In recent years, Honduras, a beautiful Central American country with Caribbean seashores, has become the gateway point, alongside Columbia and Mexico, for drug traffic into the U.S. The government is beholden to corrupt elements such as President Hernández, a professed U.S. ally who was alleged to have declared his intentions to shove the drugs right up the noses of the gringos, according to media reports. In 2013, San Pedro Sula, a city in Honduras, was considered the deadliest place in the world.
The sentence was handed down by U.S. District Judge P. Kevin Castel, in a Manhattan courthouse. Also, Castel had ordered Tony Hernandez to forfeit $138 million. Tony Hernández was convicted based on testimonies of former cronies of the 42-year-old former Honduran congressman whom prosecutors accused of turning Honduras into a narco-state.
Assistant U.S. Attorney Matthew Laroche, classified Hernandez as the central figure in one of the largest violent cocaine conspiracies in the world. Laroche accused Hernández of using state-sponsored apparatus such as the Honduras military to protect the drug trade.
Hernandez enjoyed the support of corrupt high-ranking government officials, including his brother and former Honduras President Porfirio Lobo Sosa.
President Hernández outrightly denied the accusations and any involvement with drug traffickers, whilst highlighting his strong stance on reduced violence of organized crime syndicates in his country. However, he said, “I find it outrageous, I find it unbelievable that false testimony by confessed killers could have been heard and given weight in this way,” reported the Associated Press.
In an unrelated indictment of Geovanny Fuentes Ramirez, another convicted drug lord, prosecutors pointed to the sitting president using the Honduras military and law enforcement officials to protect drug traffickers, reported Reuters.
Laroche stated Tony Hernández showed no remorse at sentencing and had no external or unforeseen circumstances to blame for his crimes since he did not grow up in poverty.
He claimed the defendant chose to be a drug trafficker because he was simply greedy.
Peter Brill, the defense attorney for Hernández, asked the court for leniency by considering the fact that his client would not have gotten involved in drug trafficking except for the voracious appetite of the American people for the product.
In addition, Brill said, Hernández “feels that the witnesses who testified against him were not only self-motivated but were motivated against him ... to make up as much as they could to ruin his life and the life of his family and have succeeded in doing so,” when he spoke to ABC News.
The defendant said he felt lied to by his lawyers and claimed they barely gave him any attention while in custody and rarely replied to his emails.

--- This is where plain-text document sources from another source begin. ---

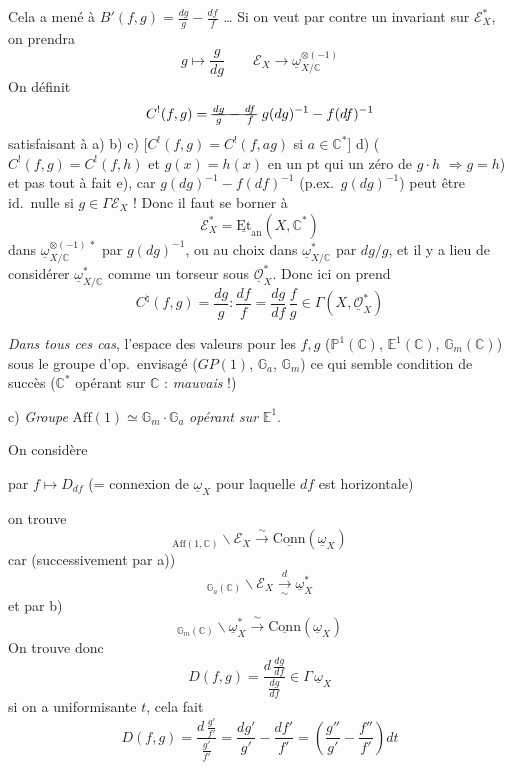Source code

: \documentclass[11pt,a4paper]{article}
\begin{document}
Cela a mené à $B'(f,g) = \frac{dg}{g} - \frac{df}{f}$ … Si on veut par contre un invariant sur $\mathcal{E}_X^*$, on prendra
\[
g \longmapsto \frac{g}{dg} \qquad \mathcal{E}_X \longrightarrow \underline{\omega}_{X/\mathbb{C}}^{\otimes(-1)}
\]
On  définit
\[
C^!(f,g) = \text{\struck{$\frac{dg}{g} - \frac{df}{f}$}}\ g(dg)^{-1} - f(df)^{-1}
\]
satisfaisant à a) b) c) [$C^!(f,g) = C^!(f, ag)$ si $a \in \mathbb{C}^*$] d) ($C^!(f,g) = C^!(f,h)$ et $g(x) = h(x)$ en un pt qui  un zéro de $g \cdot h$ $\Longrightarrow g = h$) et  pas tout à fait e), car $g(dg)^{-1} - f(df)^{-1}$ (p.ex.\ $g(dg)^{-1}$)  peut être id.\ nulle si $g \in \Gamma \mathcal{E}_X$ ! Donc il faut se borner à
\[
\mathcal{E}_X^* = \underline{\mathrm{Et}}_{\mathrm{an}}(X, \mathbb{C}^*)
\]
 dans $\underline{\omega}_{X/\mathbb{C}}^{\otimes(-1)\,*}$ par $g(dg)^{-1}$, ou au choix dans $\underline{\omega}_{X/\mathbb{C}}^{*}$ par $dg/g$, et il y a lieu de considérer $\underline{\omega}^*_{X/\mathbb{C}}$ comme un torseur sous $\underline{\mathcal{O}}^*_{X}$. Donc ici on prend
\[
C^{\natural}(f,g) = \frac{dg}{g} : \frac{df}{f} = \frac{dg}{df}\, \frac{f}{g} \in \Gamma(X, \underline{\mathcal{O}}_X^*)
\]

\emph{Dans tous ces cas}, l'espace des valeurs pour les $f, g$ ($\mathbb{P}^1(\mathbb{C})$, $\mathbb{E}^1(\mathbb{C})$, $\mathbb{G}_m(\mathbb{C})$)  sous le groupe d'op.\ envisagé ($GP(1)$, $\mathbb{G}_a$, $\mathbb{G}_m$) ce qui semble condition de succès ($\mathbb{C}^*$ opérant sur $\mathbb{C}$ : \emph{mauvais} !)

c) \emph{Groupe} $\mathrm{Aff}(1) \simeq \mathbb{G}_m \cdot \mathbb{G}_a$ \emph{opérant sur} $\mathbb{E}^1$.

On considère 


par $f \longmapsto D_{df}$ (= connexion de $\underline{\omega}_X$ pour laquelle  $df$ est horizontale)

on trouve
\[
{}_{\mathrm{Aff}(1,\mathbb{C})}\backslash \mathcal{E}_X \xrightarrow{\ \sim\ } \underline{\mathrm{Conn}}(\underline{\omega}_X)
\]
car (successivement par a))
\[
{}_{\mathbb{G}_a(\mathbb{C})}\backslash \mathcal{E}_X \xrightarrow[\ \sim\ ]{d} \underline{\omega}_X^*
\]
et par b)
\[
{}_{\mathbb{G}_m(\mathbb{C})}\backslash \underline{\omega}_X^* \xrightarrow{\ \sim\ } \underline{\mathrm{Conn}}(\underline{\omega}_X)
\]
On trouve donc
\[
D(f,g) = \frac{d\,\frac{dg}{df}}{\frac{dg}{df}} \in \Gamma\, \underline{\omega}_X
\]
si on a uniformisante $t$, cela fait
\[
D(f,g) = \frac{d\,\frac{g'}{f'}}{\frac{g'}{f'}} = \frac{dg'}{g'} - \frac{df'}{f'} = \left( \frac{g''}{g'} - \frac{f''}{f'} \right) dt
\]
\end{document}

President Joe Biden has opted to revive the Obama administration’s policies regarding the Central American triangle countries — El Salvador, Guatemala & Honduras — which he spearheaded in his role as Vice President. The policy injected $750 million in aid to the nations to address the root cause of migration, allowing international supported anti-corruption commissions to hold government officials responsible, which dropped the level of homicides significantly.
Currently, the Biden administration is seeking $4 billion in funding to revive the policy and address the upsurge of unaccompanied minors showing up at the border.
The move by the U.S. government to prosecute Tony Hernández might complicate matters for President Biden in its war against illegal immigration and narcotics flowing towards the Mexican-U.S. border.